In the same way, the behavior of noble animals that we employ is not due to our efforts but because it is God-created:
Do you give the horse its might?
    Do you clothe its neck with mane?
Do you make it leap like the locust?

It laughs at fear, and is not dismayed;
    it does not turn back from the sword.” (19, 20a, 22)

And finally, the soaring freedom of the birds in the air has nothing to do with humankind’s efforts:
Is it by your wisdom that the hawk soars,
    and spreads its wings toward the south?
Is it at your command that the eagle mounts up
    and makes its nest on high?” (26, 27)

These verses are a profound and wonderful description of the incredible variety and behavior of animals that God has placed on the earth. As before, the rhetorical questions answer themselves. Absolutely none of the wonders on earth is the result of mankind’s doing. It is all God’s.

So, why do we take all this for granted today and assume that this panoply of life is a random evolutionary accident? Compared to God’s creative power that we see so eloquently on display here, we humans are nothing.

1 Corinthians 10:11–22: Paul, still in full remonstration mode, makes a statement that I have always questioned:
No testing has overtaken you that is not common to everyone. God is faithful, and he will not let you be tested beyond your strength, but with the testing he will also provide the way out so that you may be able to endure it.” (13)
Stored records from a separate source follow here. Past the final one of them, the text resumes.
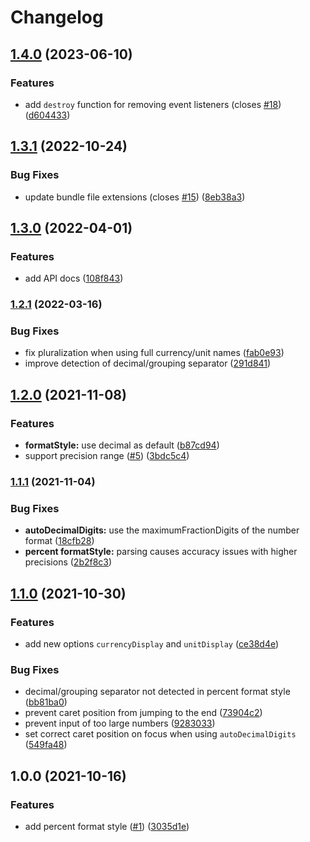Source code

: # Changelog

## [1.4.0](https://github.com/dm4t2/intl-number-input/compare/v1.3.1...v1.4.0) (2023-06-10)


### Features

* add `destroy` function for removing event listeners (closes [#18](https://github.com/dm4t2/intl-number-input/issues/18)) ([d604433](https://github.com/dm4t2/intl-number-input/commit/d60443317f193d9bfeef714ecd49b3698f15687e))

## [1.3.1](https://github.com/dm4t2/intl-number-input/compare/v1.3.0...v1.3.1) (2022-10-24)


### Bug Fixes

* update bundle file extensions (closes [#15](https://github.com/dm4t2/intl-number-input/issues/15)) ([8eb38a3](https://github.com/dm4t2/intl-number-input/commit/8eb38a3c977150217954621eda2d5f00c2dc1a2c))

## [1.3.0](https://www.github.com/dm4t2/intl-number-input/compare/v1.2.1...v1.3.0) (2022-04-01)


### Features

* add API docs ([108f843](https://www.github.com/dm4t2/intl-number-input/commit/108f8435dd9ddcb8fcf87362d9cea329d6037bdb))

### [1.2.1](https://www.github.com/dm4t2/intl-number-input/compare/v1.2.0...v1.2.1) (2022-03-16)


### Bug Fixes

* fix pluralization when using full currency/unit names ([fab0e93](https://www.github.com/dm4t2/intl-number-input/commit/fab0e93495ab741f37396f5d4aae6bb709d02b07))
* improve detection of decimal/grouping separator ([291d841](https://www.github.com/dm4t2/intl-number-input/commit/291d841a09394924368e160b39cca167db2c1182))

## [1.2.0](https://www.github.com/dm4t2/intl-number-input/compare/v1.1.1...v1.2.0) (2021-11-08)


### Features

* **formatStyle:** use decimal as default ([b87cd94](https://www.github.com/dm4t2/intl-number-input/commit/b87cd947f18edd5d08105e3dcbaaae918de285c4))
* support precision range ([#5](https://www.github.com/dm4t2/intl-number-input/issues/5)) ([3bdc5c4](https://www.github.com/dm4t2/intl-number-input/commit/3bdc5c41fd6d610c859019c8a75f62bbbd729720))

### [1.1.1](https://www.github.com/dm4t2/intl-number-input/compare/v1.1.0...v1.1.1) (2021-11-04)


### Bug Fixes

* **autoDecimalDigits:** use the maximumFractionDigits of the number format ([18cfb28](https://www.github.com/dm4t2/intl-number-input/commit/18cfb28da6152b815c8c6b2a4820c5175c1042c8))
* **percent formatStyle:** parsing causes accuracy issues with higher precisions ([2b2f8c3](https://www.github.com/dm4t2/intl-number-input/commit/2b2f8c3bde1316d2b20d9a287bd0c1d7b9465af6))

## [1.1.0](https://www.github.com/dm4t2/intl-number-input/compare/v1.0.0...v1.1.0) (2021-10-30)


### Features

* add new options `currencyDisplay` and `unitDisplay` ([ce38d4e](https://www.github.com/dm4t2/intl-number-input/commit/ce38d4ec12a302258c6347f143d85e43477f62bf))


### Bug Fixes

* decimal/grouping separator not detected in percent format style ([bb81ba0](https://www.github.com/dm4t2/intl-number-input/commit/bb81ba03130a1ed4fee733cd181483ac110bdf7e))
* prevent caret position from jumping to the end ([73904c2](https://www.github.com/dm4t2/intl-number-input/commit/73904c208db8e1ca982a209e29d5d175cb4aeeed))
* prevent input of too large numbers ([9283033](https://www.github.com/dm4t2/intl-number-input/commit/928303320af0b670a731b6fd753e48904c1aac69))
* set correct caret position on focus when using `autoDecimalDigits` ([549fa48](https://www.github.com/dm4t2/intl-number-input/commit/549fa484d59866429573e9cca0f757c3745b41b8))

## 1.0.0 (2021-10-16)


### Features

* add percent format style ([#1](https://www.github.com/dm4t2/intl-number-input/issues/1)) ([3035d1e](https://www.github.com/dm4t2/intl-number-input/commit/3035d1ea8b6f0ee303dd843b098c7b661a37052b))

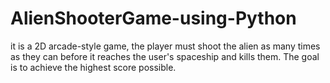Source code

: # AlienShooterGame-using-Python
it is a 2D arcade-style game, the player must shoot the alien as many times as they can before it reaches the user's spaceship and kills them. The goal is to achieve the highest score possible.
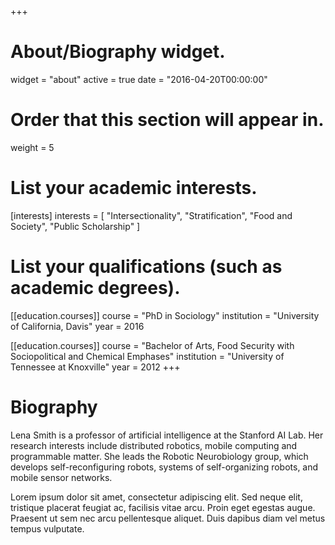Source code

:+++
# About/Biography widget.
widget = "about"
active = true
date = "2016-04-20T00:00:00"

# Order that this section will appear in.
weight = 5

# List your academic interests.
[interests]
  interests = [
    "Intersectionality",
    "Stratification",
    "Food and Society",
    "Public Scholarship"
  ]

# List your qualifications (such as academic degrees).
[[education.courses]]
  course = "PhD in Sociology"
  institution = "University of California, Davis"
  year = 2016

[[education.courses]]
  course = "Bachelor of Arts, Food Security with Sociopolitical and Chemical Emphases"
  institution = "University of Tennessee at Knoxville"
  year = 2012
+++

# Biography

Lena Smith is a professor of artificial intelligence at the Stanford AI Lab. Her research interests include distributed robotics, mobile computing and programmable matter. She leads the Robotic Neurobiology group, which develops self-reconfiguring robots, systems of self-organizing robots, and mobile sensor networks.

Lorem ipsum dolor sit amet, consectetur adipiscing elit. Sed neque elit, tristique placerat feugiat ac, facilisis vitae arcu. Proin eget egestas augue. Praesent ut sem nec arcu pellentesque aliquet. Duis dapibus diam vel metus tempus vulputate.

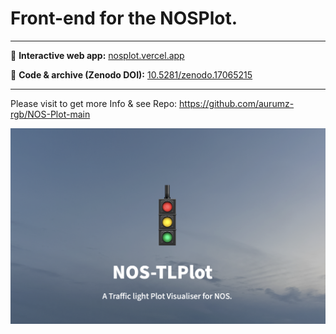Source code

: # Front-end for the NOSPlot.

---


🔗 **Interactive web app:** [nosplot.vercel.app](https://nosplot.vercel.app)

📂 **Code & archive (Zenodo DOI):** [10.5281/zenodo.17065215](https://doi.org/10.5281/zenodo.17065215)

---

Please visit to get more Info & see Repo: https://github.com/aurumz-rgb/NOS-Plot-main


![Preview](assets/preview.png)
Really? God will not test us via the trials and tribulations that come our way beyond our strength? Will we always be brave and stand up courageously through whatever life throws at us? Will there always be a way out as Paul asserts here? Can we always endure the pain that comes our way? The answer seems to be ‘yes’ as long as we are steadfast in our faith.

I assume this verse is the root of the saying—and one that I truly loathed— that I heard a few times when I was first diagnosed with cancer: “God will never give you more than you can handle.” Frankly, Paul, I’m just not so sure about that. If we give into despair does that mean our faith is weak?

Paul does not elaborate beyond this assertion. Rather, he changes the subject and starts discussing the problems of eating food that has been sacrificed to idols. He first points out that what we eat as Christians links straight back to Jesus Christ himself: “The cup of blessing that we bless, is it not a sharing in the blood of Christ? The bread that we break, is it not a sharing in the body of Christ?” (16) Which should surely cause us to pause and reflect. Today, of course, this is symbolism inherent in the Eucharist.

Paul comes right out and says “that what pagans sacrifice, they sacrifice to demons and not to God. I do not want you to be partners with demons.” (20) His simple rule is that “You cannot drink the cup of the Lord and the cup of demons. You cannot partake of the table of the Lord and the table of demons.” (21) In other words, we cannot serve two gods.

Yet, we’re guilty of this bifurcated faith whenever we place something —money, power, dominance over others, and especially our own will—in a position of higher in priority than our faith in Jesus Christ. Sometimes it seems like our entire lives have become some sort of schizophrenia as we try to balance our own desire for control with desire to be faithful to Jesus Christ.